Thornhill v. Alabama 310 U.S. 88 (1940)
THORNHILL v. ALABAMA 310 U.S. 88 (1940)
This case involved a first amendment challenge to convictions under an Alabama antipicketing statute. Normally one has standing only to plead one's own constitutional rights. In Thornhill, however, the Supreme Court did not ask whether the particular activity in which the pickets had engaged was constitutionally protected. Instead it asked whether the statute itself, rather than its application to these particular persons, violated the First Amendment. Because the statute was invalid on its face, it could be challenged, even by a union that itself might have engaged in violent picketing not protected by the First Amendment.

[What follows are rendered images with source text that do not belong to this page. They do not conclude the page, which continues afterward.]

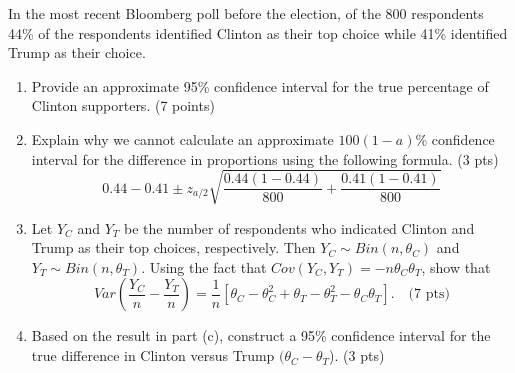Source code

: 

\item In the most recent Bloomberg poll before the election, of the 800 
respondents 44\% of the respondents identified Clinton as their top choice 
while 41\% identified Trump as their choice. 

\begin{enumerate}
\item Provide an approximate 95\% confidence interval for the true percentage of 
Clinton supporters. (7 points)

\vfill
\vfill

\item Explain why we cannot calculate an approximate $100(1-a)$\% confidence 
interval for the difference in proportions using the following formula. (3 pts)
\[
0.44 - 0.41 \pm z_{a/2} \sqrt{\frac{0.44(1-0.44)}{800}+\frac{0.41(1-0.41)}{800}}
\]

\vfill

\item Let $Y_C$ and $Y_T$ be the number of respondents who indicated Clinton 
and Trump as their top choices, respectively. Then $Y_C \sim Bin(n,\theta_C)$ 
and $Y_T \sim Bin(n,\theta_T)$. Using the fact that 
$Cov(Y_C,Y_T) = -n\theta_C \theta_T$, show that 
\[
Var\left( \frac{Y_C}{n} - \frac{Y_T}{n}\right) = 
\frac{1}{n}\left[ \theta_C - \theta_C^2 + \theta_T-\theta_T^2 - \theta_C\theta_T \right]. \quad \mbox{(7 pts)}
\]


\vfill
\vfill

\item Based on the result in part (c), construct a 95\% confidence interval for the true difference in Clinton
versus Trump $(\theta_C-\theta_T$). (3 pts)

\ansfont{
\[ 
\hat{\theta}_C - \hat{\theta}_T \pm z_{a/2} \sqrt{\frac{1}{n}\left[ \hat\theta_C - \hat\theta_C^2 + \hat\theta_T-\hat\theta_T^2 - \hat\theta_C\theta_T \right]} =
0.44 - 0.41 \pm 1.96 \sqrt{\frac{1}{800}\left[ 0.44 - 0.44^2 + 0.41-0.41^2 - 0.44\cdot0.41 \right]} = (-0.008, 0.068)
\]
}
\vfill

\end{enumerate}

The theory was that the statute's general ban on all labor dispute picketing would threaten peaceful picketers as well, even though no peaceful picketers had even been prosecuted.

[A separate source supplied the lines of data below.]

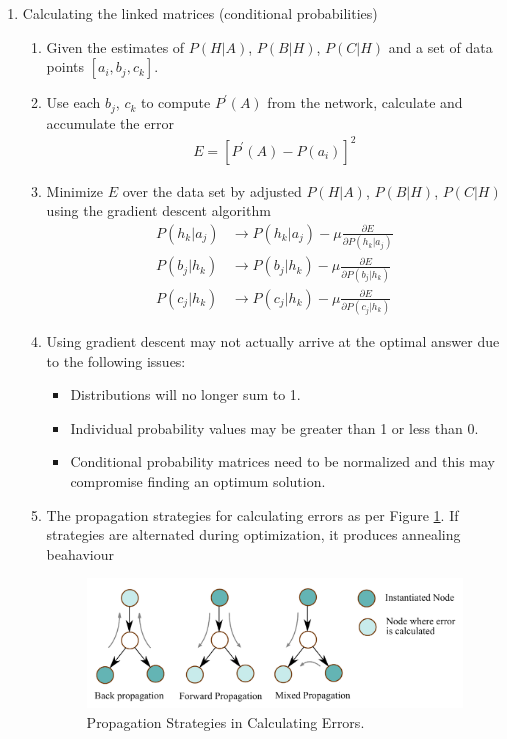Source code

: \documentclass[12pt,twoside]{article}
\begin{document}
\begin{enumerate}
\item Calculating the linked matrices (conditional probabilities)
	\begin{enumerate}
		\item Given the estimates of $P(H\vert A)$, $P(B\vert H)$, $P(C\vert H)$ and a set of data points $[a_i, b_j, c_k]$.
		\item Use each $b_j$, $c_k$ to compute $P^\prime (A)$ from the network, calculate and accumulate the error
			\begin{align*}
				E = [P^\prime (A) - P(a_i)]^2
			\end{align*}
		\item Minimize $E$ over the data set by adjusted $P(H\vert A)$, $P(B\vert H)$, $P(C\vert H)$ using the gradient descent algorithm
			\begin{align*}
				P(h_k \vert a_j) &\rightarrow P(h_k \vert a_j)- \mu \frac{\partial E}{\partial P(h_k \vert a_j)}\\
				P(b_j \vert h_k) &\rightarrow P(b_j \vert h_k) - \mu \frac{\partial E}{\partial P(b_j \vert h_k)}\\
				P(c_j \vert h_k) &\rightarrow P(c_j \vert h_k) - \mu \frac{\partial E}{\partial P(c_j \vert h_k)}
			\end{align*}
		\item Using gradient descent may not actually arrive at the optimal answer due to the following issues:
			\begin{itemize}
				\item Distributions will no longer sum to 1.
				\item Individual probability values may be greater than 1 or less than 0.
				\item Conditional probability matrices need to be normalized and this may compromise finding an optimum solution.
			\end{itemize}					
		\item The propagation strategies for calculating errors as per Figure \ref{fig:PropagationStrategies}. If strategies are alternated during optimization, it produces annealing beahaviour
		
		\begin{figure}[H]		
			\begin{center}
			\includegraphics[width = 0.4\hsize]{./figures/PropagationStrategies.png} %
				\caption{Propagation Strategies in Calculating Errors.}
			\label{fig:PropagationStrategies} %
			\end{center}
		\end{figure}	


\end{enumerate}
\end{enumerate}
\end{document}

Justice frank murphy acknowledged that the state legislature legitimately might have written a narrowly drawn statute that condemned only violent or mass picketing. Instead it wrote a general ban on all picketing in labor-management disputes. "The existence of such a statute … which does not aim specifically at evils within the allowable area of state control but, on the contrary, sweeps within its ambit other activities that in ordinary circumstances constitute an exercise of freedom of speech … readily lends itself to … discriminatory enforcement by local prosecuting officials [and] results in a continuous and pervasive unconstitutional restraint on all freedom of discussion." Subsequently the Court was to speak of the unconstitutional chilling effect of such "facially over-broad" statutes.